Financial Market Integration

The proper bringing together of national economies and markets to a unified bigger economic structure which have the overall control on the economic structure and functions of the individual economies or markets with the aim of achieving transactional ease and concerted economic growth ensuring synergistic cooperation between the thus joined members is what in short Financial market Integration is. 

We have seen the integration of the European Union. Several economies merged into one and formed something of the kind of a unified nation.  A Central Bank of the union was set up- The ECB or the European Central Bank.  A new currency was designed the Euro.  Proper transference pattern from national currencies to the Euro was established. Overall trade and commerce policies were formulated.

In general terms, integration is the process by which segmented markets
become open and unified so that participants enjoy the same unimpeded access. It can occur through the removal of domestic and international controls on trade in the asset, commodity or service under consideration, for example by implementing policies to deregulate markets.  It can occur simply by a reduction in the effectiveness of controls in markets, for example, by avoidance or non enforcement.   

Financial openness has its own potential benefits.  Access to world capital markets expands investors’ opportunities for portfolio diversification and provides a potential for achieving higher risk-adjusted rates of return.  

In India also there has been laudable efforts brought in to integrate the Indian Markets to the globally evolving market. 

Securitization

Securitization is a structured financial tool that is often resorted to sort out the risk factors of investments while seeking assistance of various debt instruments by placing them in a pool and selecting the most suitable on the basis of the risks envisaged. 
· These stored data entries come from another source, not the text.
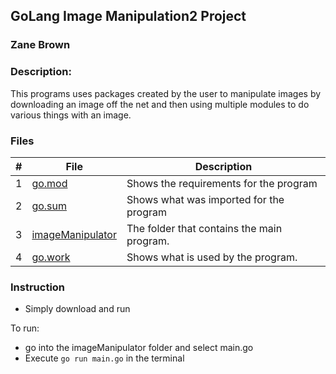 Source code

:## GoLang Image Manipulation2 Project
### Zane Brown
### Description:

This programs uses packages created by the user to manipulate images 
by downloading an image off the net and then using multiple modules to do various things with an image.

### Files

|   #   | File           | Description                                                                                                     |
| :---: | -------------- | --------------------------------------------------------------------------------------------------------------- |
|   1   | [go.mod](https://github.com/ZZaner67/CMPS-4143/blob/main/Assignments/P03/go.mod)         | Shows the requirements for the program                                                                          |
|   2   | [go.sum](https://github.com/ZZaner67/CMPS-4143/blob/main/Assignments/P03/go.sum)         | Shows what was imported for the program                                                                         |
|   3   | [imageManipulator](https://github.com/ZZaner67/CMPS-4143/tree/main/Assignments/P03/img_manipulator)        | The folder that contains the main program. |
|   4   | [go.work](https://github.com/ZZaner67/CMPS-4143/blob/main/Assignments/P03/go.work)       | Shows what is used by the program.                                                                              |


### Instruction

- Simply download and run

To run:
- go into the imageManipulator folder and select main.go
- Execute `go run main.go` in the terminal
Saying these as an introduction let’s move on to the subject of discussion for the day   “Recession Time Financial Management Innovations”

Research Modalities


For most part of this research work secondary data available has been resorted to. Great care has been taken to ensure the authenticity and relevance of information collected and the analysis of the data has been done through proper procedures.  Care has also been taken to avoid personal biases on the basis of national or religious feelings or on the basis of commercial interests or company apathies.  The sources selected for collecting information has been ensure of its authenticity and do have world acclaimed reputation for providing accurate, timely socio-economical and socio-political information. Many periodicals such as  The New York Times, The BBCworld, The Sun, The Daily Mirror, The Guardian, Economic Times, Business line etc has been researched into for collecting relevant updated information on the subject.  Articles by many famous authors, especially Capital One Financial Corporation CEO Rich Fairbank, Michael Stern, CEO of executive coaching firm Michael Stern Associates in Toronto, Adrian Slywotzky, a managing director with consulting firm Oliver Wyman in Boston etc. has been utilized in this
The various information provided in this research paper are authentic and relevant as far as the topic of discussion is concerned.
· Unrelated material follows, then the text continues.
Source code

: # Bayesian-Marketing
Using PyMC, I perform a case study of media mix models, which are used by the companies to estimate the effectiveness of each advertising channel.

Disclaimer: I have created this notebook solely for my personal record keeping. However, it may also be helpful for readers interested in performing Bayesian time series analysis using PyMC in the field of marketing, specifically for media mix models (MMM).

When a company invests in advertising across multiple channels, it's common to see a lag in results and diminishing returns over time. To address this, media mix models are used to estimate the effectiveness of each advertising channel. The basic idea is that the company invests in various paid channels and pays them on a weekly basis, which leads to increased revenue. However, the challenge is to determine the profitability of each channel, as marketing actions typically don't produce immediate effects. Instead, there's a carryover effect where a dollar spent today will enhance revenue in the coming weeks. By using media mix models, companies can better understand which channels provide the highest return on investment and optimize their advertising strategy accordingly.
Information from all available sources has been collected, classified and correlated for compliance with the intuitively arrived at conclusions on the subject of discussion.  The relevance according to the findings from the published papers has been then amalgamated to arrive at the new conclusions stated in this paper.

So the conclusions arrived at and mentioned in this paper are sound and adaptable, for similar occasions.  It hold good for the present time of economic affairs of the world. 



Recession Time Financial Management Innovations


A grain for the winter”.  The old adage holds good for the modern times too.  We must be prepared for a bad winter all the time, well in happier times itself.  All our financial plans must include allowances allocated for hard times. It may strike at any time.  Our past experiences must be examined and learned in detail to make us prepared for future hard times. 


What is illustrated in these lines is an increasingly uncertain economic outlook means a strategy shift is in order or the urgency of planning for an economic downturn.  To get prepared for worst case scenarios is the need of the hour.  May many yearlong economic progress might have made some corporations complacent.  Some of you the present day managers might not have managed an organization through a recession or might have done so some seven or so years back. It’s not the kind of thing people get too much practice with. 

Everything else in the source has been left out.